MOSCOW, February 21. /TASS/. Russia’s decision to suspend participation in the Measures for the Further Reduction and Limitation of Strategic Offensive Arms (New START treaty) should prompt the US to give thought to the destabilizing consequences of Washington's involvement in the conflict in Ukraine, the Deputy Director of the Center for Comprehensive European and International Studies at the National Research University Higher School of Economics, Valdai discussion club expert Dmitry Suslov told TASS on Tuesday.
"The idea is to wake the United States up and start an internal discussion about the destabilizing consequences of the hybrid war it is waging against Russia. To make it realize that its policy towards the Ukrainian conflict is the main threat to strategic stability," the expert noted.
Suslov hopes that Russia’s decision will have a stabilizing effect in the long term.

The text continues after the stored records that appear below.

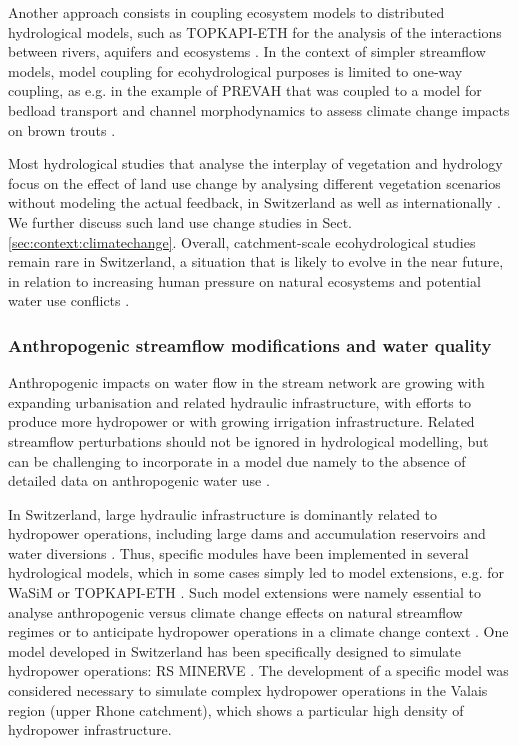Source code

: \documentclass[10pt,a4paper]{article}
\begin{document}
Another approach consists in coupling ecosystem models to distributed hydrological models, such as TOPKAPI-ETH for the analysis of the interactions between rivers, aquifers and ecosystems \citep{Foglia2009, Pappas2015}. In the context of simpler streamflow models, model coupling for ecohydrological purposes is limited to one-way coupling, as e.g. in the example of PREVAH that was coupled to a model for bedload transport and channel morphodynamics to assess climate change impacts on brown trouts \citep{Junker2015}. 

Most hydrological studies that analyse the interplay of vegetation and hydrology focus on the effect of land use change by analysing different vegetation scenarios without modeling the actual feedback, in Switzerland as well as internationally \citep{Dwarakish2015}. We further discuss such land use change studies in Sect. \ref{sec:context:climatechange}. Overall, catchment-scale ecohydrological studies remain rare in Switzerland, a situation that is likely to evolve in the near future, in relation to increasing human pressure on natural ecosystems and potential water use conflicts \citep{Milano2016}.


\subsubsection{Anthropogenic streamflow modifications and water quality}
\label{sec:context:infrastructures}

Anthropogenic impacts on water flow in the stream network are growing with expanding urbanisation and related hydraulic infrastructure, with efforts to produce more hydropower \citep{Schaefli2018} or with growing irrigation infrastructure. Related streamflow perturbations should not be ignored in hydrological modelling, but can be challenging to incorporate in a model due namely to the absence of detailed data on anthropogenic water use \citep{FOEN2021}.

In Switzerland, large hydraulic infrastructure is dominantly related to hydropower operations, including large dams and accumulation reservoirs and water diversions \citep{Schaefli2018}. Thus, specific modules have been implemented in several hydrological models, which in some cases simply led to model extensions, e.g. for WaSiM \citep{Verbunt2005} or TOPKAPI-ETH \citep{Fatichi2014}. Such model extensions were namely essential to analyse anthropogenic versus climate change effects on natural streamflow regimes \citep{Fatichi2014} or to anticipate hydropower operations in a climate change context \citep{Fatichi2015b, Anghileri2018}. One model developed in Switzerland has been specifically designed to simulate hydropower operations: RS MINERVE \citep{GarciaHernandez2020, Foehn2020}. The development of a specific model was considered necessary to simulate complex hydropower operations in the Valais region (upper Rhone catchment), which shows a particular high density of hydropower infrastructure.
\end{document}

"Full implementation of New START in the current situation would create the false impression that everything is normal in the field of strategic stability and in fact legitimize the US hybrid war against Russia. Washington would have the delusion that it can continue in the same fashion. This is dangerous from the point of view of nuclear escalation," Suslov said.
"It would be categorically unacceptable to continue to give the impression of normality in the field of strategic stability at a time when the United States creates risks of a nuclear war with Russia. Moscow has at least shattered this false impression of normality. It warned that the situation is not normal and that US policy is fraught with nuclear war," the analyst believes.

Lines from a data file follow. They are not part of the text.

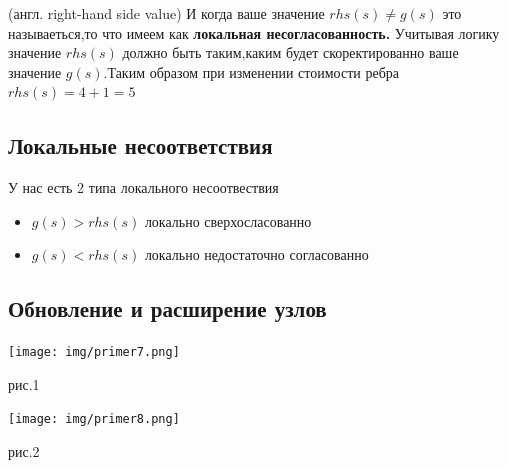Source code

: \documentclass[12pt]{article}
\begin{document}
(англ. right-hand side value) И когда ваше значение $rhs(s)\neq g(s)$ это называеться,то что имеем как \textbf{локальная несогласованность.}
Учитывая логику значение $rhs(s)$ должно быть таким,каким будет скоректированно ваше значение $g(s)$.Таким образом при изменении стоимости ребра $rhs(s)=4+1=5$
\hypertarget{b6}{\subsection*{Локальные несоответствия}}
У нас есть 2 типа локального несоотвествия
\begin{itemize}
    \item $g(s)>rhs(s)$ локально сверхосласованно
    \item $g(s)<rhs(s)$ локально недостаточно согласованно
\end{itemize}
\hypertarget{b7}{\subsection*{Обновление и расширение узлов}}
\begin{center}
        \texttt{[image: img/primer7.png]}
        \caption{рис.1}
        \texttt{[image: img/primer8.png]}
        \caption{рис.2}
\end{center}
\end{document}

Suslov predicts that Washington would react negatively to this decision by Russia and suspend participation in the New START, too.
"The United States will try to shift the responsibility for the ongoing destruction of the architecture of strategic stability to Russia," he said. "It will argue that Washington was prepared to implement New START in full, while Russia did not want to and allegedly destroyed the treaty. But this is hypocrisy."
On Tuesday, Russian President Vladimir Putin in his message to the Federal Assembly said that Russia was suspending its participation in New START, but not pulling out of it altogether. He stressed that before resuming discussions on further work within the framework of the treaty, Russia would like to clarify how the arsenals of other NATO nuclear powers - Great Britain and France - would be counted in the treaty alongside the US’ nuclear potential.